Joining a growing list of manufacturers cutting costs and subsequently staff, Nissan has just announced it will cut 20,000 jobs worldwide, or about 8.5% of its global workforce.
The Japanese giant blames the sharp fall in sales and the glooming world economy as the reason. Nissan expects to lose about 265bn yen ($4.3bn) in the current financial year.
Once the saviour of Nissan and a national hero in Japan, chief executive Carlos Ghosn publicly stated the the firm’s “worst assumptions on the state of the global economy have been met or exceeded. The global auto industry is in turmoil. Nissan is no exception.”
The 20,000 jobs are expected to go between March 2009 and March 2010, this will leave Nissan with 215,000 staff from 235,000. There is no confirmation as to which plants will be affected, although as reported last month Nissan Australia has already cut 50 jobs. The company is also planing to cut working hours for ongoing staff.
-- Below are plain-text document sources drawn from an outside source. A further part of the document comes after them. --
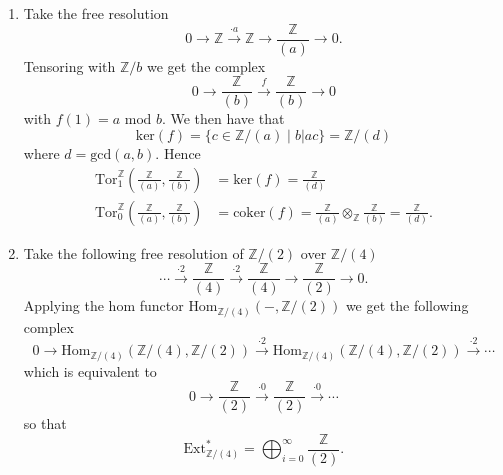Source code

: \documentclass[a4paper]{article}
\begin{document}
\begin{exercise}{2}
\begin{enumerate}[label=(\roman*)]
    \item Take the free resolution
      \begin{equation*}
        0 \to \mathbb{Z} \xrightarrow{\cdot a} \mathbb{Z} \to \frac{\mathbb{Z}}{(a)} \to 0
      .\end{equation*}
      Tensoring with $ \mathbb{Z}/b $ we get the complex
      \begin{equation*}
        0 \to \frac{\mathbb{Z}}{(b)} \xrightarrow{f} \frac{\mathbb{Z}}{(b)} \to 0
      \end{equation*}
      with $ f(1) = a \text{ mod } b $. We then have that
      \begin{equation*}
        \text{ker}(f) = \{c \in \mathbb{Z}/(a) \mid b | ac\} = \mathbb{Z}/(d)
      \end{equation*}
      where $ d = \text{gcd}(a,b) $. Hence
      \begin{align*}
        \text{Tor}_1^{\mathbb{Z}} \left( \frac{\mathbb{Z}}{(a)}, \frac{\mathbb{Z}}{(b)} \right) &= \text{ker}(f) = \frac{\mathbb{Z}}{(d)} \\
        \text{Tor}_0^{\mathbb{Z}} \left( \frac{\mathbb{Z}}{(a)}, \frac{\mathbb{Z}}{(b)} \right) &= \text{coker}(f) = \frac{\mathbb{Z}}{(a)} \otimes_{\mathbb{Z}} \frac{\mathbb{Z}}{(b)} = \frac{\mathbb{Z}}{(d)}
      .\end{align*}

    \item Take the following free resolution of $ \mathbb{Z}/(2) $ over $ \mathbb{Z}/(4) $
      \begin{equation*}
        \cdots \xrightarrow{\cdot 2} \frac{\mathbb{Z}}{(4)} \xrightarrow{\cdot 2} \frac{\mathbb{Z}}{(4)} \to \frac{\mathbb{Z}}{(2)} \to 0
      .\end{equation*}
      Applying the hom functor $ \text{Hom}_{\mathbb{Z}/(4)}(-, \mathbb{Z}/(2)) $ we get the following complex
      \begin{equation*}
        0 \to \text{Hom}_{\mathbb{Z}/(4)}(\mathbb{Z}/(4), \mathbb{Z}/(2)) \xrightarrow{\cdot 2} \text{Hom}_{\mathbb{Z}/(4)}(\mathbb{Z}/(4), \mathbb{Z}/(2)) \xrightarrow{\cdot 2} \cdots
      \end{equation*}
      which is equivalent to
      \begin{equation*}
        0 \to \frac{\mathbb{Z}}{(2)} \xrightarrow{\cdot 0} \frac{\mathbb{Z}}{(2)} \xrightarrow{\cdot 0} \cdots
      \end{equation*}
      so that
      \begin{equation*}
        \text{Ext}_{\mathbb{Z}/(4)}^{*} = \bigoplus_{i = 0}^{\infty} \frac{\mathbb{Z}}{(2)}
      .\end{equation*}


\end{enumerate}
\end{exercise}
\end{document}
The news comes amid an 18.6% sales decline for the brand during October-December last year. As a result, Nissan lost 83.2bn yen ($1.37 billion), compared with a 132.2bn ($2.17 billion) profit a year earlier.
Apart from the 20,000 workers set to lose their income, Nissan is expected to suffer a credibility dint in its home country.
So far this year the majority of car companies have taken steps in reducing staff and output as the doom-gloom sales decline becomes a reality.